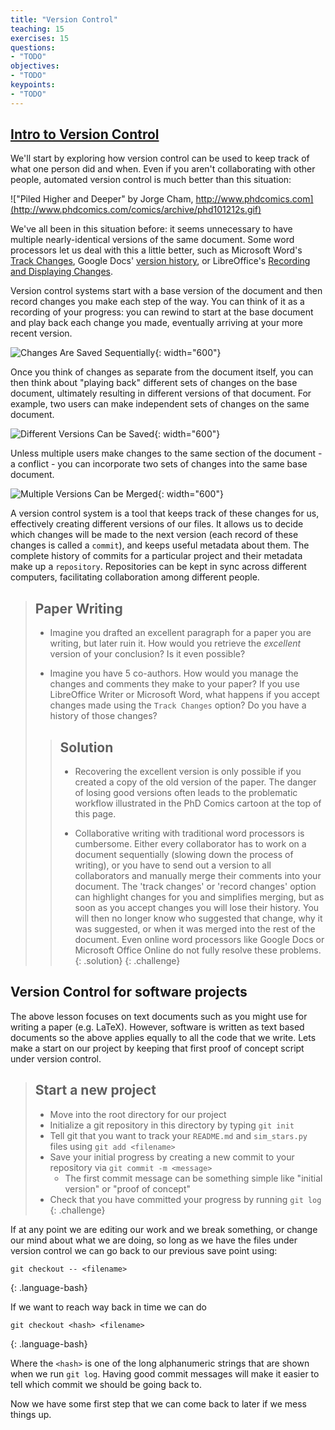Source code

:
 ```yaml
---
title: "Version Control"
teaching: 15
exercises: 15
questions:
- "TODO"
objectives:
- "TODO"
keypoints:
- "TODO"
---
```

## [Intro to Version Control](https://swcarpentry.github.io/git-novice/index.html)
We'll start by exploring how version control can be used to keep track of what one person did and when.
Even if you aren't collaborating with other people, automated version control is much better than this situation:

!["Piled Higher and Deeper" by Jorge Cham, http://www.phdcomics.com](http://www.phdcomics.com/comics/archive/phd101212s.gif)


We've all been in this situation before: it seems unnecessary to have multiple nearly-identical versions of the same document.
Some word processors let us deal with this a little better, such as Microsoft Word's [Track Changes](https://support.office.com/en-us/article/Track-changes-in-Word-197ba630-0f5f-4a8e-9a77-3712475e806a), Google Docs' [version history](https://support.google.com/docs/answer/190843?hl=en), or LibreOffice's [Recording and Displaying Changes](https://help.libreoffice.org/Common/Recording_and_Displaying_Changes).

Version control systems start with a base version of the document and then record changes you make each step of the way.
You can think of it as a recording of your progress: you can rewind to start at the base document and play back each change you made, eventually arriving at your more recent version.

![Changes Are Saved Sequentially](https://github.com/swcarpentry/git-novice/raw/gh-pages/fig/play-changes.svg){: width="600"}

Once you think of changes as separate from the document itself, you can then think about "playing back" different sets of changes on the base document, ultimately resulting in different versions of that document.
For example, two users can make independent sets of changes on the same document. 

![Different Versions Can be Saved](https://github.com/swcarpentry/git-novice/raw/gh-pages/fig/versions.svg){: width="600"}

Unless multiple users make changes to the same section of the document - a conflict - you can incorporate two sets of changes into the same base document.

![Multiple Versions Can be Merged](https://github.com/swcarpentry/git-novice/raw/gh-pages/fig/merge.svg){: width="600"}

A version control system is a tool that keeps track of these changes for us, effectively creating different versions of our files.
It allows us to decide which changes will be made to the next version (each record of these changes is called a `commit`), and keeps useful metadata about them.
The complete history of commits for a particular project and their metadata make up a `repository`.
Repositories can be kept in sync across different computers, facilitating collaboration among different people.

> ## Paper Writing
>
> *   Imagine you drafted an excellent paragraph for a paper you are writing, but later ruin 
>     it. How would you retrieve the *excellent* version of your conclusion? Is it even possible?
>
> *   Imagine you have 5 co-authors. How would you manage the changes and comments 
>     they make to your paper?  If you use LibreOffice Writer or Microsoft Word, what happens if 
>     you accept changes made using the `Track Changes` option? Do you have a 
>     history of those changes?
>
> > ## Solution
> >
> > *   Recovering the excellent version is only possible if you created a copy
> >     of the old version of the paper. The danger of losing good versions
> >     often leads to the problematic workflow illustrated in the PhD Comics
> >     cartoon at the top of this page.
> >     
> > *   Collaborative writing with traditional word processors is cumbersome.
> >     Either every collaborator has to work on a document sequentially
> >     (slowing down the process of writing), or you have to send out a
> >     version to all collaborators and manually merge their comments into
> >     your document. The 'track changes' or 'record changes' option can
> >     highlight changes for you and simplifies merging, but as soon as you
> >     accept changes you will lose their history. You will then no longer
> >     know who suggested that change, why it was suggested, or when it was
> >     merged into the rest of the document. Even online word processors like
> >     Google Docs or Microsoft Office Online do not fully resolve these
> >     problems.
> {: .solution}
{: .challenge}


## Version Control for software projects
The above lesson focuses on text documents such as you might use for writing a paper (e.g. LaTeX).
However, software is written as text based documents so the above applies equally to all the code that we write.
Lets make a start on our project by keeping that first proof of concept script under version control.

> ## Start a new project
> - Move into the root directory for our project
> - Initialize a git repository in this directory by typing `git init`
> - Tell git that you want to track your `README.md` and `sim_stars.py` files using `git add <filename>`
> - Save your initial progress by creating a new commit to your repository via `git commit -m <message>`
>   - The first commit message can be something simple like "initial version" or "proof of concept"
> - Check that you have committed your progress by running `git log`
{: .challenge}

If at any point we are editing our work and we break something, or change our mind about what we are doing, so long as we have the files under version control we can go back to our previous save point using:
```
git checkout -- <filename>
```
{: .language-bash}

If we want to reach way back in time we can do
```
git checkout <hash> <filename>
```
{: .language-bash}

Where the `<hash>` is one of the long alphanumeric strings that are shown when we run `git log`.
Having good commit messages will make it easier to tell which commit we should be going back to.

Now we have some first step that we can come back to later if we mess things up.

__PROBLEM REQUIREMENTS__
Filter the lines above so that only those with the string "will" remain, then copy them.

__ANSWER TO THIS TASK__
It allows us to decide which changes will be made to the next version (each record of these changes is called a `commit`), and keeps useful metadata about them.
> >     accept changes you will lose their history. You will then no longer
Having good commit messages will make it easier to tell which commit we should be going back to.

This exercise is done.